Work order.
Stopping right after the line with "Based in Russia, we've", please reproduce the material below exactly from its first line.

+---+

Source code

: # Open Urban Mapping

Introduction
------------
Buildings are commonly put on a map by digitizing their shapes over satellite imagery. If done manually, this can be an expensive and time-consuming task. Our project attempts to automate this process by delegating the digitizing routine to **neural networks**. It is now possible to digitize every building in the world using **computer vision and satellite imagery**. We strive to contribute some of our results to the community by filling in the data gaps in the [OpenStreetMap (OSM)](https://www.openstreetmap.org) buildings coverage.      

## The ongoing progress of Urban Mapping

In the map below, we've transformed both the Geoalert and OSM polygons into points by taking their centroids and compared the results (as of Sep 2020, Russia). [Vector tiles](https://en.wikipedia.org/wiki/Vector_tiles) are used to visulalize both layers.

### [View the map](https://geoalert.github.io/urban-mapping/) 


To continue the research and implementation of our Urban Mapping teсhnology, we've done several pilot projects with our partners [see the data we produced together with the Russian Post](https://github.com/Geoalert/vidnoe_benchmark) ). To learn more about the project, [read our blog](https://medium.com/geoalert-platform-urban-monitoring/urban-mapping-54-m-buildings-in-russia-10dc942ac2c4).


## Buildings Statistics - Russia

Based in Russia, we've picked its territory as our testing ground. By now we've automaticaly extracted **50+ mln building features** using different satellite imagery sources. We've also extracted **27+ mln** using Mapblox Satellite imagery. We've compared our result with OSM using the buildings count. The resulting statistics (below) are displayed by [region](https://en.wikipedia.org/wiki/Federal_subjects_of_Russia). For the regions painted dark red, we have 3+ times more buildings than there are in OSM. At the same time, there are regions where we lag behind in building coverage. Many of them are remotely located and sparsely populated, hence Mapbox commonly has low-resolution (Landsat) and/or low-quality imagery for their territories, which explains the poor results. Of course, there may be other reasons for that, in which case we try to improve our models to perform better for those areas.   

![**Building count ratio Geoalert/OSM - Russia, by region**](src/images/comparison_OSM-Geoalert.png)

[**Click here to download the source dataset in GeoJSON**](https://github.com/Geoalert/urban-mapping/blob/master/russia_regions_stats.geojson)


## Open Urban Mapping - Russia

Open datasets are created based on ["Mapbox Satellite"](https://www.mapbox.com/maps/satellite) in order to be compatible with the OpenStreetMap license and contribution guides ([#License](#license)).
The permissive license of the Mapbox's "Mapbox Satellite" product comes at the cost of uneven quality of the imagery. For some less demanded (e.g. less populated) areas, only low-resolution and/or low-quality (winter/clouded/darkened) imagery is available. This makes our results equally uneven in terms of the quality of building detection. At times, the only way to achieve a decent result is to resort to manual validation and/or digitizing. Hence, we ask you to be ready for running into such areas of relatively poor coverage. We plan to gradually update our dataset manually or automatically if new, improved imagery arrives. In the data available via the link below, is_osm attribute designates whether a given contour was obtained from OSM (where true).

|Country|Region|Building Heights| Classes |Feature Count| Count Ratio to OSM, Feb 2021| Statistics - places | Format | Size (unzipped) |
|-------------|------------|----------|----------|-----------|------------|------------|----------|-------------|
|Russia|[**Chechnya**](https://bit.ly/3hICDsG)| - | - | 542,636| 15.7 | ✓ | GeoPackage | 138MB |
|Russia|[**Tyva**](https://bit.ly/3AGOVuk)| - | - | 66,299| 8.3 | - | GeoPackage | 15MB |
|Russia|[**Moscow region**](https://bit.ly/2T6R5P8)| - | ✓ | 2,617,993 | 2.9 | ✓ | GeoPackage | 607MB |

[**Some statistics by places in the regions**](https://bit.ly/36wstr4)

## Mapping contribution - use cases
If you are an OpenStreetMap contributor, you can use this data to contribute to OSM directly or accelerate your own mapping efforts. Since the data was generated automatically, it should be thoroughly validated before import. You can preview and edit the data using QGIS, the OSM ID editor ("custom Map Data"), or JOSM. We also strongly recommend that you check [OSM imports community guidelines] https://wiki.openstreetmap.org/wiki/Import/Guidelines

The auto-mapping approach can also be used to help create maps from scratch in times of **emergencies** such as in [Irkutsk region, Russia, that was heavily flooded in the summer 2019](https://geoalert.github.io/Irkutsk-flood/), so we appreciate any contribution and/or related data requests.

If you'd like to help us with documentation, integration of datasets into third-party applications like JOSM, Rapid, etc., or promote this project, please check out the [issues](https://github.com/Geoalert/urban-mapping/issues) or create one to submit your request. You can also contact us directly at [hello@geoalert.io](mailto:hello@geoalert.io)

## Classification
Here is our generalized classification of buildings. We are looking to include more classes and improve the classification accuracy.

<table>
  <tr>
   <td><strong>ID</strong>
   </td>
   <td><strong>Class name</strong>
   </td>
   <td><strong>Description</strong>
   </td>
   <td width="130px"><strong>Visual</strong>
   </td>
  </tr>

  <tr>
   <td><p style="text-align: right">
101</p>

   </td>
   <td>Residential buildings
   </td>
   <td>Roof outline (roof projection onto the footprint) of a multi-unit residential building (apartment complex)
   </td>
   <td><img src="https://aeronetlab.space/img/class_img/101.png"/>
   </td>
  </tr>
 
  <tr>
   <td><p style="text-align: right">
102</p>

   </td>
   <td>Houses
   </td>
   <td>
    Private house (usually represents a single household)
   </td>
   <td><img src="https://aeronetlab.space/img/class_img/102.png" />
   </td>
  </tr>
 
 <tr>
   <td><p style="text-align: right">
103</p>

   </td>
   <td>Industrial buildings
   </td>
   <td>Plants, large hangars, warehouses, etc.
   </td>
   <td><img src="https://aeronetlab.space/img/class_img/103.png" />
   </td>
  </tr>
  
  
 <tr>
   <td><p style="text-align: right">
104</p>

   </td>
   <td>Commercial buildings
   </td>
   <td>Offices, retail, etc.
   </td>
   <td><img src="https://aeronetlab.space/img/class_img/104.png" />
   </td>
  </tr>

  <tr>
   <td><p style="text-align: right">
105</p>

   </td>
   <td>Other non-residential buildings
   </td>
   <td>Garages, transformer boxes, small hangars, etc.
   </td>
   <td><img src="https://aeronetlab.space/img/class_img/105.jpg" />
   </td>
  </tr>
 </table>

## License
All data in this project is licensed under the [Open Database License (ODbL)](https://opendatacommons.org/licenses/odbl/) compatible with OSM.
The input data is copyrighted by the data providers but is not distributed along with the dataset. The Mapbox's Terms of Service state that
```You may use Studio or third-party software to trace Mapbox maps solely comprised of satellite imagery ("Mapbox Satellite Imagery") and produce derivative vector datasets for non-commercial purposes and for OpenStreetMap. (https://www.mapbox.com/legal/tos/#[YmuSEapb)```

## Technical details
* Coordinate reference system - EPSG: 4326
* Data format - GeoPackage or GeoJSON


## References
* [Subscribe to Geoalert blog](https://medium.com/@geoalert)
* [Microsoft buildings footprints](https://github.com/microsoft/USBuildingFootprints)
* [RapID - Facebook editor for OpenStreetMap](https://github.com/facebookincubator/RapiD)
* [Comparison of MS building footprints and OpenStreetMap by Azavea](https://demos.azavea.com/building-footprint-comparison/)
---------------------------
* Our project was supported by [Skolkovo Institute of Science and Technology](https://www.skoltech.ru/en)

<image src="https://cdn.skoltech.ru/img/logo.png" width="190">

+---+

Answer box.
Source code

: # Open Urban Mapping

Introduction
------------
Buildings are commonly put on a map by digitizing their shapes over satellite imagery. If done manually, this can be an expensive and time-consuming task. Our project attempts to automate this process by delegating the digitizing routine to **neural networks**. It is now possible to digitize every building in the world using **computer vision and satellite imagery**. We strive to contribute some of our results to the community by filling in the data gaps in the [OpenStreetMap (OSM)](https://www.openstreetmap.org) buildings coverage.      

## The ongoing progress of Urban Mapping

In the map below, we've transformed both the Geoalert and OSM polygons into points by taking their centroids and compared the results (as of Sep 2020, Russia). [Vector tiles](https://en.wikipedia.org/wiki/Vector_tiles) are used to visulalize both layers.

### [View the map](https://geoalert.github.io/urban-mapping/) 


To continue the research and implementation of our Urban Mapping teсhnology, we've done several pilot projects with our partners [see the data we produced together with the Russian Post](https://github.com/Geoalert/vidnoe_benchmark) ). To learn more about the project, [read our blog](https://medium.com/geoalert-platform-urban-monitoring/urban-mapping-54-m-buildings-in-russia-10dc942ac2c4).


## Buildings Statistics - Russia

Based in Russia, we've picked its territory as our testing ground. By now we've automaticaly extracted **50+ mln building features** using different satellite imagery sources. We've also extracted **27+ mln** using Mapblox Satellite imagery. We've compared our result with OSM using the buildings count. The resulting statistics (below) are displayed by [region](https://en.wikipedia.org/wiki/Federal_subjects_of_Russia). For the regions painted dark red, we have 3+ times more buildings than there are in OSM. At the same time, there are regions where we lag behind in building coverage. Many of them are remotely located and sparsely populated, hence Mapbox commonly has low-resolution (Landsat) and/or low-quality imagery for their territories, which explains the poor results. Of course, there may be other reasons for that, in which case we try to improve our models to perform better for those areas.   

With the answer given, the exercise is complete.